Before the sack, the Jets had 3rd-and-4 from the Patriots’ 24-yard line. After the sack, they had 4th-and-14 and were forced to try a field goal, which was blocked by “Air Vince” Wilfork.
Chandler Jones’ Pressure Keys Defensive Swing Play
The Patriots weren’t living in the Jets’ backfield by any means, but one of the few occasions the rush got home also proved to be one of the key plays in the game.
Chandler Jones was able to get some pressure at Geno Smith’s feet on 2nd-and-9 with 1:19 remaining in the third quarter. Smith, who was trying to fit a pass to tight end Jace Amaro running toward the sideline, could not get everything he wanted on the throw.

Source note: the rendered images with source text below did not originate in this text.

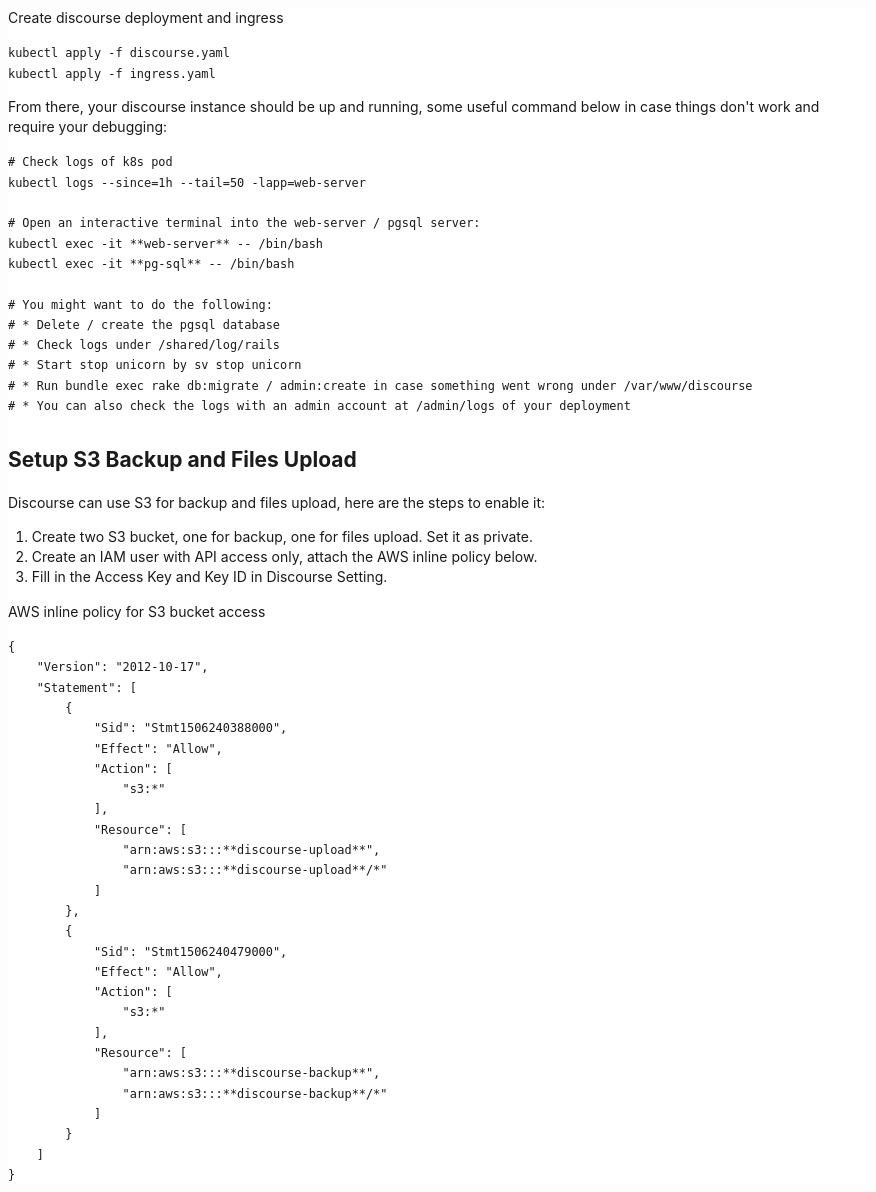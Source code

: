Create discourse deployment and ingress

```
kubectl apply -f discourse.yaml
kubectl apply -f ingress.yaml
```

From there, your discourse instance should be up and running, some useful command below in case things don't work and require your debugging:

```
# Check logs of k8s pod
kubectl logs --since=1h --tail=50 -lapp=web-server

# Open an interactive terminal into the web-server / pgsql server:
kubectl exec -it **web-server** -- /bin/bash
kubectl exec -it **pg-sql** -- /bin/bash

# You might want to do the following:
# * Delete / create the pgsql database
# * Check logs under /shared/log/rails
# * Start stop unicorn by sv stop unicorn
# * Run bundle exec rake db:migrate / admin:create in case something went wrong under /var/www/discourse
# * You can also check the logs with an admin account at /admin/logs of your deployment
```

## Setup S3 Backup and Files Upload

Discourse can use S3 for backup and files upload, here are the steps to enable it:

1. Create two S3 bucket, one for backup, one for files upload. Set it as private.
2. Create an IAM user with API access only, attach the AWS inline policy below.
3. Fill in the Access Key and Key ID in Discourse Setting.

AWS inline policy for S3 bucket access

```
{
    "Version": "2012-10-17",
    "Statement": [
        {
            "Sid": "Stmt1506240388000",
            "Effect": "Allow",
            "Action": [
                "s3:*"
            ],
            "Resource": [
                "arn:aws:s3:::**discourse-upload**",
                "arn:aws:s3:::**discourse-upload**/*"
            ]
        },
        {
            "Sid": "Stmt1506240479000",
            "Effect": "Allow",
            "Action": [
                "s3:*"
            ],
            "Resource": [
                "arn:aws:s3:::**discourse-backup**",
                "arn:aws:s3:::**discourse-backup**/*"
            ]
        }
    ]
}
```
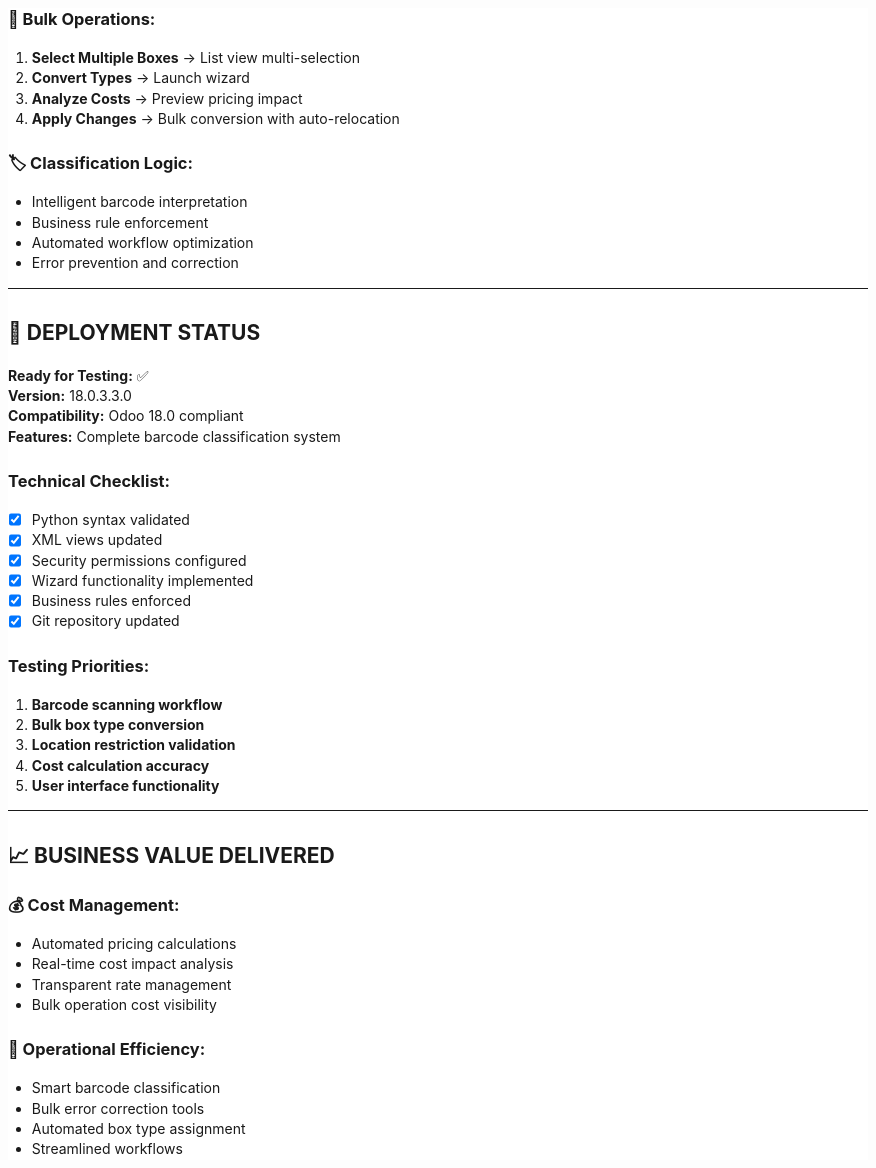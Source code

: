### 🔄 Bulk Operations:
1. **Select Multiple Boxes** → List view multi-selection
2. **Convert Types** → Launch wizard
3. **Analyze Costs** → Preview pricing impact
4. **Apply Changes** → Bulk conversion with auto-relocation

### 🏷️ Classification Logic:
- Intelligent barcode interpretation
- Business rule enforcement
- Automated workflow optimization
- Error prevention and correction

---

## 🚨 DEPLOYMENT STATUS

**Ready for Testing:** ✅  
**Version:** 18.0.3.3.0  
**Compatibility:** Odoo 18.0 compliant  
**Features:** Complete barcode classification system

### Technical Checklist:
- [x] Python syntax validated
- [x] XML views updated
- [x] Security permissions configured
- [x] Wizard functionality implemented
- [x] Business rules enforced
- [x] Git repository updated

### Testing Priorities:
1. **Barcode scanning workflow**
2. **Bulk box type conversion**
3. **Location restriction validation**
4. **Cost calculation accuracy**
5. **User interface functionality**

---

## 📈 BUSINESS VALUE DELIVERED

### 💰 Cost Management:
- Automated pricing calculations
- Real-time cost impact analysis
- Transparent rate management
- Bulk operation cost visibility

### 🎯 Operational Efficiency:
- Smart barcode classification
- Bulk error correction tools
- Automated box type assignment
- Streamlined workflows
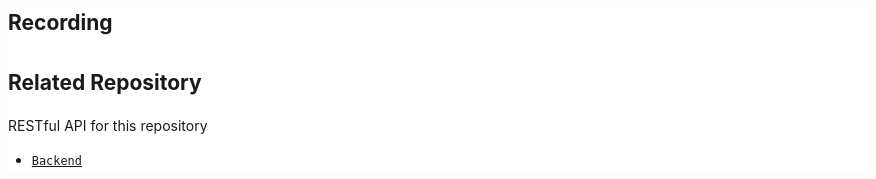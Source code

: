 ## Recording

<div align="center">
   <iframe width="300" height="100" src="https://drive.google.com/file/d/1DcyEkol5mMGU_8xUrOZjagq86AH1AFdM/view?usp=sharing">
</iframe> 
</div>

## Related Repository

RESTful API for this repository

- [`Backend`](https://github.com/solehudin5699/techtest_nastha_be.git)
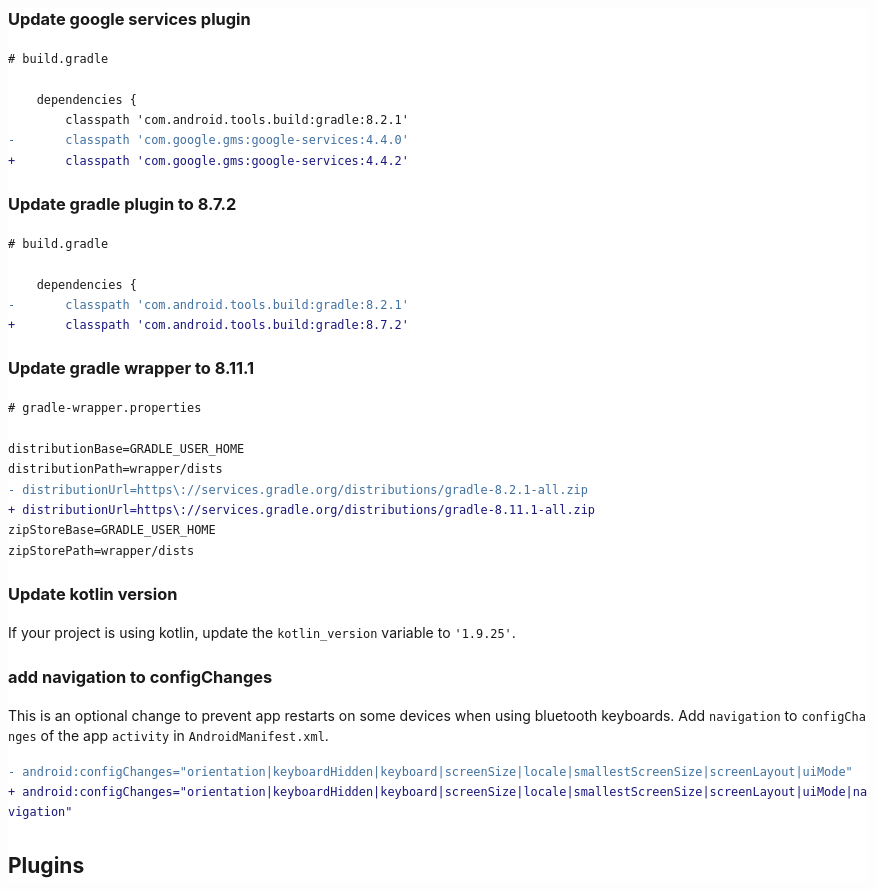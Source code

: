 ### Update google services plugin

```diff
# build.gradle

    dependencies {
        classpath 'com.android.tools.build:gradle:8.2.1'
-       classpath 'com.google.gms:google-services:4.4.0'
+       classpath 'com.google.gms:google-services:4.4.2'

```



### Update gradle plugin to 8.7.2

```diff
# build.gradle

    dependencies {
-       classpath 'com.android.tools.build:gradle:8.2.1'
+       classpath 'com.android.tools.build:gradle:8.7.2'

```

### Update gradle wrapper to 8.11.1

```diff
# gradle-wrapper.properties

distributionBase=GRADLE_USER_HOME
distributionPath=wrapper/dists
- distributionUrl=https\://services.gradle.org/distributions/gradle-8.2.1-all.zip
+ distributionUrl=https\://services.gradle.org/distributions/gradle-8.11.1-all.zip
zipStoreBase=GRADLE_USER_HOME
zipStorePath=wrapper/dists
```

### Update kotlin version

If your project is using kotlin, update the `kotlin_version` variable to `'1.9.25'`.

### add navigation to configChanges

This is an optional change to prevent app restarts on some devices when using bluetooth keyboards.
Add `navigation` to `configChanges` of the app `activity` in `AndroidManifest.xml`.

```diff
- android:configChanges="orientation|keyboardHidden|keyboard|screenSize|locale|smallestScreenSize|screenLayout|uiMode"
+ android:configChanges="orientation|keyboardHidden|keyboard|screenSize|locale|smallestScreenSize|screenLayout|uiMode|navigation"
```

## Plugins
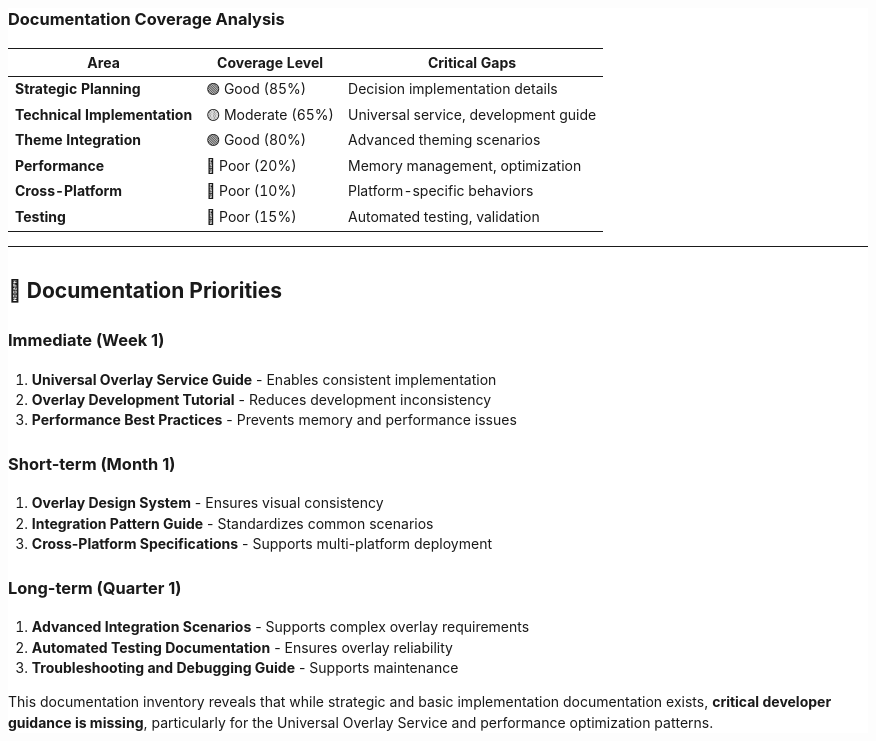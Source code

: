 ### **Documentation Coverage Analysis**

| Area | Coverage Level | Critical Gaps |
|------|---------------|---------------|
| **Strategic Planning** | 🟢 Good (85%) | Decision implementation details |
| **Technical Implementation** | 🟡 Moderate (65%) | Universal service, development guide |
| **Theme Integration** | 🟢 Good (80%) | Advanced theming scenarios |
| **Performance** | 🔴 Poor (20%) | Memory management, optimization |
| **Cross-Platform** | 🔴 Poor (10%) | Platform-specific behaviors |
| **Testing** | 🔴 Poor (15%) | Automated testing, validation |

---

## 🎯 Documentation Priorities

### **Immediate (Week 1)**
1. **Universal Overlay Service Guide** - Enables consistent implementation
2. **Overlay Development Tutorial** - Reduces development inconsistency  
3. **Performance Best Practices** - Prevents memory and performance issues

### **Short-term (Month 1)**
1. **Overlay Design System** - Ensures visual consistency
2. **Integration Pattern Guide** - Standardizes common scenarios
3. **Cross-Platform Specifications** - Supports multi-platform deployment

### **Long-term (Quarter 1)**
1. **Advanced Integration Scenarios** - Supports complex overlay requirements
2. **Automated Testing Documentation** - Ensures overlay reliability
3. **Troubleshooting and Debugging Guide** - Supports maintenance

This documentation inventory reveals that while strategic and basic implementation documentation exists, **critical developer guidance is missing**, particularly for the Universal Overlay Service and performance optimization patterns.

A late, high pass was errant enough for Collins to reach up and make the interception.
That being said, this interception was no gimme for Collins, who had to reach high over his head and make a leaping grab to snare the pass. He was also able to trail Amaro 20 yards downfield from where he had initially lined up, highlighting his top-notch athleticism (though we won’t ask what he was thinking when he lateraled the ball to teammate Brandon Browner).
The Patriots had just scored a field goal less than a minute earlier, so the turnover helped keep momentum on their side and allowed them to score a go-ahead touchdown just a few minutes later.
A little pressure goes a long way.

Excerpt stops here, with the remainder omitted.